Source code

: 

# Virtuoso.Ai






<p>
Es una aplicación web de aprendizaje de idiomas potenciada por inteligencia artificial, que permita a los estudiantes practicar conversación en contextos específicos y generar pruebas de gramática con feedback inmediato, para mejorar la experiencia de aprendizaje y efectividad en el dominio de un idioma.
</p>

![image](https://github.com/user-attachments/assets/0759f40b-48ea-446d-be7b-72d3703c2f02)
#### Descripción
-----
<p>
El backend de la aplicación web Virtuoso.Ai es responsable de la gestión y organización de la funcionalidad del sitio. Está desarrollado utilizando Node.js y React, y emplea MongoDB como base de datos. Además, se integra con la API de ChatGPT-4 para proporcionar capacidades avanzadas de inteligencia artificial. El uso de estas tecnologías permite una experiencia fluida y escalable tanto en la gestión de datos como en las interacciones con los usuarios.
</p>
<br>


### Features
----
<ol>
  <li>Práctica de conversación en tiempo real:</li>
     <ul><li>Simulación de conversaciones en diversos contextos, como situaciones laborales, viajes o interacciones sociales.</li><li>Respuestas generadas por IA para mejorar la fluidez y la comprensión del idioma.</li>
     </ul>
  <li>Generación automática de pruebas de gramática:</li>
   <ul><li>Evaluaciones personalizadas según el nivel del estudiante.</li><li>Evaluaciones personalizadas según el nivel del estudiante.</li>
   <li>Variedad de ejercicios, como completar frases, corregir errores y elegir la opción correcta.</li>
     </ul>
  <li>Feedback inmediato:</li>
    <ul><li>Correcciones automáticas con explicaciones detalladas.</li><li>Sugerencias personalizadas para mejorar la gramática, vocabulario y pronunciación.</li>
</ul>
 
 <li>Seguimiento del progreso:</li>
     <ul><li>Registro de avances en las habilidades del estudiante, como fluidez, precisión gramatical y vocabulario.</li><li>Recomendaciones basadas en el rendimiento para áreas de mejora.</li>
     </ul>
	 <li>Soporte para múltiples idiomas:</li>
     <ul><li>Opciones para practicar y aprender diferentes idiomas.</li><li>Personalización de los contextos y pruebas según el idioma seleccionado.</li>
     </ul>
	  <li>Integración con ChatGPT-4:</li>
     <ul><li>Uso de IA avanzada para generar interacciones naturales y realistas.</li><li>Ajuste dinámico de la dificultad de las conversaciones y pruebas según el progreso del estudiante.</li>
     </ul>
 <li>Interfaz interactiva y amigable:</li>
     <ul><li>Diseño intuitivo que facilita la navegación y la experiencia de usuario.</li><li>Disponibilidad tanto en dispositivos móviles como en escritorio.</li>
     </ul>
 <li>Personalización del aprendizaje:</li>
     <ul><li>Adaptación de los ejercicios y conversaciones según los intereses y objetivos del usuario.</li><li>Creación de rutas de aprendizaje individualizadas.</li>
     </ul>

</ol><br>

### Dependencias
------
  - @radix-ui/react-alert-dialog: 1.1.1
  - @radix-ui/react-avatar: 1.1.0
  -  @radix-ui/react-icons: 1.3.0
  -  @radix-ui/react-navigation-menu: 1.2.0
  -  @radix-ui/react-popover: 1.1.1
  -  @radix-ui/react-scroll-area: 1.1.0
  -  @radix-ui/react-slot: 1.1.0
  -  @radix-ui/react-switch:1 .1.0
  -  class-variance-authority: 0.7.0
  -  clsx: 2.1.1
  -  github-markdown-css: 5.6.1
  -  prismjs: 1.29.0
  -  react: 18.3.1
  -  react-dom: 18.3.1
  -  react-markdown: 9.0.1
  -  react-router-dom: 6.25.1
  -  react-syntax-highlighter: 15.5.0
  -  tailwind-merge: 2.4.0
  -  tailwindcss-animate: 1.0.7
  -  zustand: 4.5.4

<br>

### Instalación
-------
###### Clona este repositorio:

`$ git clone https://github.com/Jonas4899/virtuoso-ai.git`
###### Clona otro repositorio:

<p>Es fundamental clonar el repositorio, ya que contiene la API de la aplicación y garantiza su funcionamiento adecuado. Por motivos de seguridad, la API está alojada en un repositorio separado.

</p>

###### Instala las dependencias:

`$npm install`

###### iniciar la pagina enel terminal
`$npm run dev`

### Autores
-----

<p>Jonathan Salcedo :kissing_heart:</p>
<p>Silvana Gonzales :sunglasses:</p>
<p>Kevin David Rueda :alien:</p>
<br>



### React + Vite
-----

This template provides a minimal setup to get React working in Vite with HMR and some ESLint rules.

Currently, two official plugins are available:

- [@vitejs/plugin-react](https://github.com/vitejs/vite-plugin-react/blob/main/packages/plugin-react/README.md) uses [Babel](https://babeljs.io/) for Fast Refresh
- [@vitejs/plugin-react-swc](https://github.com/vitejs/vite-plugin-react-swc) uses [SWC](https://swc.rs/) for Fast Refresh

- TASK TO CARRY OUT -
Please return the records above exactly as they are written.

- RESPONSE TO THE TASK -
Source code

: 

# Virtuoso.Ai






<p>
Es una aplicación web de aprendizaje de idiomas potenciada por inteligencia artificial, que permita a los estudiantes practicar conversación en contextos específicos y generar pruebas de gramática con feedback inmediato, para mejorar la experiencia de aprendizaje y efectividad en el dominio de un idioma.
</p>

![image](https://github.com/user-attachments/assets/0759f40b-48ea-446d-be7b-72d3703c2f02)
#### Descripción
-----
<p>
El backend de la aplicación web Virtuoso.Ai es responsable de la gestión y organización de la funcionalidad del sitio. Está desarrollado utilizando Node.js y React, y emplea MongoDB como base de datos. Además, se integra con la API de ChatGPT-4 para proporcionar capacidades avanzadas de inteligencia artificial. El uso de estas tecnologías permite una experiencia fluida y escalable tanto en la gestión de datos como en las interacciones con los usuarios.
</p>
<br>


### Features
----
<ol>
  <li>Práctica de conversación en tiempo real:</li>
     <ul><li>Simulación de conversaciones en diversos contextos, como situaciones laborales, viajes o interacciones sociales.</li><li>Respuestas generadas por IA para mejorar la fluidez y la comprensión del idioma.</li>
     </ul>
  <li>Generación automática de pruebas de gramática:</li>
   <ul><li>Evaluaciones personalizadas según el nivel del estudiante.</li><li>Evaluaciones personalizadas según el nivel del estudiante.</li>
   <li>Variedad de ejercicios, como completar frases, corregir errores y elegir la opción correcta.</li>
     </ul>
  <li>Feedback inmediato:</li>
    <ul><li>Correcciones automáticas con explicaciones detalladas.</li><li>Sugerencias personalizadas para mejorar la gramática, vocabulario y pronunciación.</li>
</ul>
 
 <li>Seguimiento del progreso:</li>
     <ul><li>Registro de avances en las habilidades del estudiante, como fluidez, precisión gramatical y vocabulario.</li><li>Recomendaciones basadas en el rendimiento para áreas de mejora.</li>
     </ul>
	 <li>Soporte para múltiples idiomas:</li>
     <ul><li>Opciones para practicar y aprender diferentes idiomas.</li><li>Personalización de los contextos y pruebas según el idioma seleccionado.</li>
     </ul>
	  <li>Integración con ChatGPT-4:</li>
     <ul><li>Uso de IA avanzada para generar interacciones naturales y realistas.</li><li>Ajuste dinámico de la dificultad de las conversaciones y pruebas según el progreso del estudiante.</li>
     </ul>
 <li>Interfaz interactiva y amigable:</li>
     <ul><li>Diseño intuitivo que facilita la navegación y la experiencia de usuario.</li><li>Disponibilidad tanto en dispositivos móviles como en escritorio.</li>
     </ul>
 <li>Personalización del aprendizaje:</li>
     <ul><li>Adaptación de los ejercicios y conversaciones según los intereses y objetivos del usuario.</li><li>Creación de rutas de aprendizaje individualizadas.</li>
     </ul>

</ol><br>

### Dependencias
------
  - @radix-ui/react-alert-dialog: 1.1.1
  - @radix-ui/react-avatar: 1.1.0
  -  @radix-ui/react-icons: 1.3.0
  -  @radix-ui/react-navigation-menu: 1.2.0
  -  @radix-ui/react-popover: 1.1.1
  -  @radix-ui/react-scroll-area: 1.1.0
  -  @radix-ui/react-slot: 1.1.0
  -  @radix-ui/react-switch:1 .1.0
  -  class-variance-authority: 0.7.0
  -  clsx: 2.1.1
  -  github-markdown-css: 5.6.1
  -  prismjs: 1.29.0
  -  react: 18.3.1
  -  react-dom: 18.3.1
  -  react-markdown: 9.0.1
  -  react-router-dom: 6.25.1
  -  react-syntax-highlighter: 15.5.0
  -  tailwind-merge: 2.4.0
  -  tailwindcss-animate: 1.0.7
  -  zustand: 4.5.4

<br>

### Instalación
-------
###### Clona este repositorio:

`$ git clone https://github.com/Jonas4899/virtuoso-ai.git`
###### Clona otro repositorio:

<p>Es fundamental clonar el repositorio, ya que contiene la API de la aplicación y garantiza su funcionamiento adecuado. Por motivos de seguridad, la API está alojada en un repositorio separado.

</p>

###### Instala las dependencias:

`$npm install`

###### iniciar la pagina enel terminal
`$npm run dev`

### Autores
-----

<p>Jonathan Salcedo :kissing_heart:</p>
<p>Silvana Gonzales :sunglasses:</p>
<p>Kevin David Rueda :alien:</p>
<br>



### React + Vite
-----

This template provides a minimal setup to get React working in Vite with HMR and some ESLint rules.

Currently, two official plugins are available:

- [@vitejs/plugin-react](https://github.com/vitejs/vite-plugin-react/blob/main/packages/plugin-react/README.md) uses [Babel](https://babeljs.io/) for Fast Refresh
- [@vitejs/plugin-react-swc](https://github.com/vitejs/vite-plugin-react-swc) uses [SWC](https://swc.rs/) for Fast Refresh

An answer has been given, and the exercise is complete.